In this particular line, the parents flee back to an earlier identity: parties, clubbing, and “cocktailed youth.” They fail. And, as you note, any “date night” has failure sort of written into it. It is a “dreaded appellation”—I love that description—that implies the futility of reliving a life that’s long gone. It felt that much stranger to have “date nights” in San Francisco, a city that caters to tech bros and to youth culture. Still, we tried.

CK: In line eight, halfway through the sonnet, I note a momentary stop of sorts: “They parked a car where once there’d just been dunes.” Here, again, is the wish to slow down juxtaposed with the acknowledgement of time moving: there is now a parking lot/space where sand used to be. And for me, this moment in the poem pushes outward to include not only the couple’s anxiety about personal time and their lives, but also the encroaching environmental concerns. This practice is accomplished so subtly, so masterfully—how do you do this?—and is continued with the next line: “Earthquakes whispered up their trees.” Do earthquakes whisper? Yes and no, I imagine—they are registered by us if we are directly affected, but if not, we dismiss them—is this how it is with most environmental concerns? Is this a concern in the poem? And if so, how does the poem work at balancing these concerns in such a delicate manner?

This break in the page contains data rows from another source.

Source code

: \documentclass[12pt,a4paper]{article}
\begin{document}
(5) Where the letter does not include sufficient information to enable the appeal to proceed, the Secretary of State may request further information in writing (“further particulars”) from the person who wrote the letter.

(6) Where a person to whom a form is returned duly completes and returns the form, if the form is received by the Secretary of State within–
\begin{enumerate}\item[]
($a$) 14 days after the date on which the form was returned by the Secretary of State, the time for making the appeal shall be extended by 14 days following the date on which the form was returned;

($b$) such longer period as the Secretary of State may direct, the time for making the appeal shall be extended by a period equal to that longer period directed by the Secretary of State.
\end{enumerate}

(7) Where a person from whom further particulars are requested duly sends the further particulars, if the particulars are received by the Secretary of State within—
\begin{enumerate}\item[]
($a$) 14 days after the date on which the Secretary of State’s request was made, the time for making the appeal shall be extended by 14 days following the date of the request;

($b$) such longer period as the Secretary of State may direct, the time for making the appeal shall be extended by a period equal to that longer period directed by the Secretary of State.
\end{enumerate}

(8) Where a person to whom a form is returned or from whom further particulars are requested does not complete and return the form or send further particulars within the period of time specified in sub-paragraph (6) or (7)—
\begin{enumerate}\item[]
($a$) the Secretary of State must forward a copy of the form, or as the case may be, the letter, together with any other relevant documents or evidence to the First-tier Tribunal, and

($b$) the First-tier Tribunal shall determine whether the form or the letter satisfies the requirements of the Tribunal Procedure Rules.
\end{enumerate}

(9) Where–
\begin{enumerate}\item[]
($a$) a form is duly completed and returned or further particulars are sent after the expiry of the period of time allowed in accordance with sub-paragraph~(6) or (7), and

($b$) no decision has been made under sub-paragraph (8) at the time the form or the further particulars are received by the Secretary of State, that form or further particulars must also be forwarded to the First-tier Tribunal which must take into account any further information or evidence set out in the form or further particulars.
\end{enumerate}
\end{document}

DM: Again: your response here is generous and too kind. Thanks so much, Charles, for your eagle-eyed reading of this poem. I love how you take the whispered earthquakes and parking lot made from dunes as environmental critique. That element hadn’t occurred to me while writing, but—like the climate crisis itself—its silent attrition lingers beneath so much that we do. So: environmentalism wasn’t a conscious concern with “The Ghost Ship,” but it is a concern throughout my poetry more widely. I recently did an interview with Sarah Davis, an intern at my publisher, Saturnalia Books, and eco-poetry was our very first topic.

The municipal history that informs those lines isn’t nearly as creative as your reading. Earthquakes, of course, affect the Bay Area monthly. My cousin Zack, a Berkeley native, told us, sweetly and protectively, that we could live in anywhere in the city except the Marina. The dunes are those beneath Golden Gate Park. Frederick Law Olmstead thought that the park couldn’t be built. Newspapers mocked it as “The Great Sand Park.” But when William Hammond Hall, the park’s eventual designer, mixed barley and lupin seeds with sand, green shoots sprouted. The soil started to stabilize. Pavement soon followed.

CK: In lines ten and eleven the couple “read” together “of ships left crewless in the harbor / whose wreckage stretched the nation’s western bounds.” Here, we have one of the ghost ships haunting the couple, leaving its “wreckage” strewn across the land, and hovering over the latter part of the poem. These two lines and then the next—“Once their child ran heedless into the sea.”—makes me think of the couple and their son, as a ship unto themselves, another “ghost ship” that wants to hold onto the impermanence that is both time and life. Are the “crewless” ships “left” in the harbor analogous to the family being “left” by the son who once “ran heedless into the sea.”? Line twelve, as well, notes the past, that this action already happened; I imagine their child no longer runs “heedless.” The use of “[o]nce” jumps out, as in the opening of a fairy tale (Once upon a time…). How does “story,” how does “narrative” in any shape or form work as a ballast against time? Are these tricks at work here? Yet are they not always tricks we know are only delaying the inevitable?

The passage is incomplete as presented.